3. Si la société requérante soutient, sans apporter d'éléments circonstanciés à l'appui de ce moyen, que les conseillers municipaux n'auraient pas été convoqués à la séance du conseil du 20 janvier 2020, il ressort des mentions de la délibération attaquée, qui font foi jusqu'à preuve du contraire que la convocation à cette séance a été adressée le 14 janvier 2020.

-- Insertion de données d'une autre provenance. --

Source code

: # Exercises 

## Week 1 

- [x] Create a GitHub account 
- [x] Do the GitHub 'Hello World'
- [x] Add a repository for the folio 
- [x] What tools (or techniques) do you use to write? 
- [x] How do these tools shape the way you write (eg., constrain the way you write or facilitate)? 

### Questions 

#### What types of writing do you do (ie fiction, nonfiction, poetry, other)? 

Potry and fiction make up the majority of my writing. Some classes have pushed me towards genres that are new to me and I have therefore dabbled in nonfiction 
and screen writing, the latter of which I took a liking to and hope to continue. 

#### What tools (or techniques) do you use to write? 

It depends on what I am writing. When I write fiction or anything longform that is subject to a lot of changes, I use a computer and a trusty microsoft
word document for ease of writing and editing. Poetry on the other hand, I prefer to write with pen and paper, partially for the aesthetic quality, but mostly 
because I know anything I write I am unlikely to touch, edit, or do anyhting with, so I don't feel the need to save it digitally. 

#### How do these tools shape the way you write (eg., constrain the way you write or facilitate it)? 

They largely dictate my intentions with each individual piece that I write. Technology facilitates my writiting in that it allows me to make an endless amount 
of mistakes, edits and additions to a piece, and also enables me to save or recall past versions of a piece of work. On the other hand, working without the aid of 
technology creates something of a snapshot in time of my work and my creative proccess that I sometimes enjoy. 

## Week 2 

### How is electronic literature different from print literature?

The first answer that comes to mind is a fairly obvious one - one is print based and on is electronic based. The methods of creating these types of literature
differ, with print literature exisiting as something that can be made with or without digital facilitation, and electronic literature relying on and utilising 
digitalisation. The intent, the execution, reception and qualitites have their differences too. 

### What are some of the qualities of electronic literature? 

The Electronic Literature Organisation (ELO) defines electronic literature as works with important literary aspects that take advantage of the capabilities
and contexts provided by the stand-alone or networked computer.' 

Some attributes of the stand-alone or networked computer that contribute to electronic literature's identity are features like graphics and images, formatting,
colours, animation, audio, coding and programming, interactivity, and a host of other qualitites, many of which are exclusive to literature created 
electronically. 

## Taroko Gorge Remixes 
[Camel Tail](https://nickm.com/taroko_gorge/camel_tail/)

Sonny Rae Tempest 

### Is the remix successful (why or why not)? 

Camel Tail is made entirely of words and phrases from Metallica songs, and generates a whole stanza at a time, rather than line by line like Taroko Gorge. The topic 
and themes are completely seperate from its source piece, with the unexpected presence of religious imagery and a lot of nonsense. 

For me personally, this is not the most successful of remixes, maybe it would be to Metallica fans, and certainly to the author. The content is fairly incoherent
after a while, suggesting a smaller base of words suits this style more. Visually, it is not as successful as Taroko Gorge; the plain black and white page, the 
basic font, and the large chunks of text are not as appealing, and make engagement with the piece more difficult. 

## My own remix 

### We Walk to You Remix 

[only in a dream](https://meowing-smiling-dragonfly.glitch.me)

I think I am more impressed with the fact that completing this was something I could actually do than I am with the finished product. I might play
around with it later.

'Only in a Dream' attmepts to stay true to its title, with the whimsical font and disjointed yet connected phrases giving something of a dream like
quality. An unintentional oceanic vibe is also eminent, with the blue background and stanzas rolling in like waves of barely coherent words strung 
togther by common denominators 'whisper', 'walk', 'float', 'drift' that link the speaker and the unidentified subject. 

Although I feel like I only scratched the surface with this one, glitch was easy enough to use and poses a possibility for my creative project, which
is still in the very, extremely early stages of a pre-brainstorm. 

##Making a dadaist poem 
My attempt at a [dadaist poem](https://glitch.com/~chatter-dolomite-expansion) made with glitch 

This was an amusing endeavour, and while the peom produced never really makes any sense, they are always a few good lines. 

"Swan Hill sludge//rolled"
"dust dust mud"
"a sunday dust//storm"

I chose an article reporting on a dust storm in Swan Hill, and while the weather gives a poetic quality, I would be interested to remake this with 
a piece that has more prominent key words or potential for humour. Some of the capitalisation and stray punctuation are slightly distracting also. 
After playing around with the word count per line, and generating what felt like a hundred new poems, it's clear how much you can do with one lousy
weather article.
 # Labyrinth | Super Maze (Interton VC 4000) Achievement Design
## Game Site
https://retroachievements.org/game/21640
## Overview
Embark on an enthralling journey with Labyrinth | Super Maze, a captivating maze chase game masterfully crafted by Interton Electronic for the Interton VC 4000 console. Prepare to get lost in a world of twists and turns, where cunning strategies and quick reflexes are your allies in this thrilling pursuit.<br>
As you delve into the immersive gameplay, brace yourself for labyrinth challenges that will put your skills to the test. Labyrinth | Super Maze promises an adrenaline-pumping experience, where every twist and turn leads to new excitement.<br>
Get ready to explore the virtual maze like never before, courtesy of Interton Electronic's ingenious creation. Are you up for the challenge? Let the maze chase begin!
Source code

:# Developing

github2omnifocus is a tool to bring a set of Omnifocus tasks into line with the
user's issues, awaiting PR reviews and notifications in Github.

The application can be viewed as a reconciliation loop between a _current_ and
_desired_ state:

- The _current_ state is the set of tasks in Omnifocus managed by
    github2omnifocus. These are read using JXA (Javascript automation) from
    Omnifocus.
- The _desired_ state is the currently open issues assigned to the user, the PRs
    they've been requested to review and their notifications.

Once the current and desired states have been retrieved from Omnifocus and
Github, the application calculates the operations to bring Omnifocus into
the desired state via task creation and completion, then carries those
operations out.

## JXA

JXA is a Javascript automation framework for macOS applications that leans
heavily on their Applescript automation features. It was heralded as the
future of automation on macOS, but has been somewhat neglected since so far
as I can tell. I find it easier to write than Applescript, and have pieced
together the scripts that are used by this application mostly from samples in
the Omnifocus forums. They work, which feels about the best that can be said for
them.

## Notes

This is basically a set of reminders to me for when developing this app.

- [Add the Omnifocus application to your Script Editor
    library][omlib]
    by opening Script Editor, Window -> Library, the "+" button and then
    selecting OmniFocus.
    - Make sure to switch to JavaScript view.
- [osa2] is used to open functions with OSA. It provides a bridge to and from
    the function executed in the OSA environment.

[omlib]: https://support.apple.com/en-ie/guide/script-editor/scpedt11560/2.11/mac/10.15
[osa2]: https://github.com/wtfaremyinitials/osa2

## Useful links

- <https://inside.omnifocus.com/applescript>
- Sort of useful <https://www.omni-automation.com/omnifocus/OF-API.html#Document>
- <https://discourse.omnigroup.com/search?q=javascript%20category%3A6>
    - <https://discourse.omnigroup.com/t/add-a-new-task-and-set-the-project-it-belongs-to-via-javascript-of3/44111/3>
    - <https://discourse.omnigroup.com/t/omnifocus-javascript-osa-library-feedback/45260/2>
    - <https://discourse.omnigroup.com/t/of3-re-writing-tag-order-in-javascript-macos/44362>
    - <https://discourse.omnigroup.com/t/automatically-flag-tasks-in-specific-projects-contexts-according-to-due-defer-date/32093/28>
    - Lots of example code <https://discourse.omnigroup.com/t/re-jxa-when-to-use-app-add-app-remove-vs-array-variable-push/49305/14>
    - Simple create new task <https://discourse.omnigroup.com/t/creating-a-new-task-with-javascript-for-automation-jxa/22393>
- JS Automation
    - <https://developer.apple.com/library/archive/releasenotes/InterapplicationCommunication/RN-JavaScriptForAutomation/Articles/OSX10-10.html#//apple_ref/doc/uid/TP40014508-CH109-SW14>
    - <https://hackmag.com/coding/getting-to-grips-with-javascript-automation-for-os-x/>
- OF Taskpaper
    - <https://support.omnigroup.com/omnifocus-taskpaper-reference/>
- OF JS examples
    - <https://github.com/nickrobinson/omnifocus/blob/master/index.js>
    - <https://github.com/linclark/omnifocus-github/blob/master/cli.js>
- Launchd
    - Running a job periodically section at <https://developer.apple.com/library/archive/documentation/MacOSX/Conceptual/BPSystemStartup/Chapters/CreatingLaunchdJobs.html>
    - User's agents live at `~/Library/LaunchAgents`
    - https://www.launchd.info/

S'agissant de l'information des conseillers municipaux :

4. Aux termes de l'article L. 2121-13 du code général des collectivités territoriales, applicable en l'espèce en vertu de l'article L. 5211-1 du même code : " Tout membre du conseil municipal a le droit, dans le cadre de sa fonction, d'être informé des affaires de la commune qui font l'objet d'une délibération ". Par ailleurs, aux termes de l'article L. 2121-12 du code général des collectivités territoriales : " Dans les communes de 3 500 habitants et plus, une note explicative de synthèse sur les affaires soumises à délibération doit être adressée avec la convocation aux membres du conseil municipal ". Le défaut d'envoi, avec la convocation aux réunions du conseil municipal d'une commune de 3 500 habitants et plus, de la note explicative de synthèse portant sur chacun des points de l'ordre du jour prévue à cet article entache d'irrégularité les délibérations prises, à moins que le maire n'ait fait parvenir aux membres du conseil municipal, en même temps que la convocation, les documents leur permettant de disposer d'une information adéquate pour exercer utilement leur mandat. Cette obligation, qui doit être adaptée à la nature et à l'importance des affaires, doit permettre aux intéressés d'appréhender le contexte ainsi que de comprendre les motifs de fait et de droit des mesures envisagées et de mesurer les implications de leurs décisions. Elle n'impose pas de joindre à la convocation adressée aux intéressés une justification détaillée du bien-fondé des propositions qui leur sont soumises.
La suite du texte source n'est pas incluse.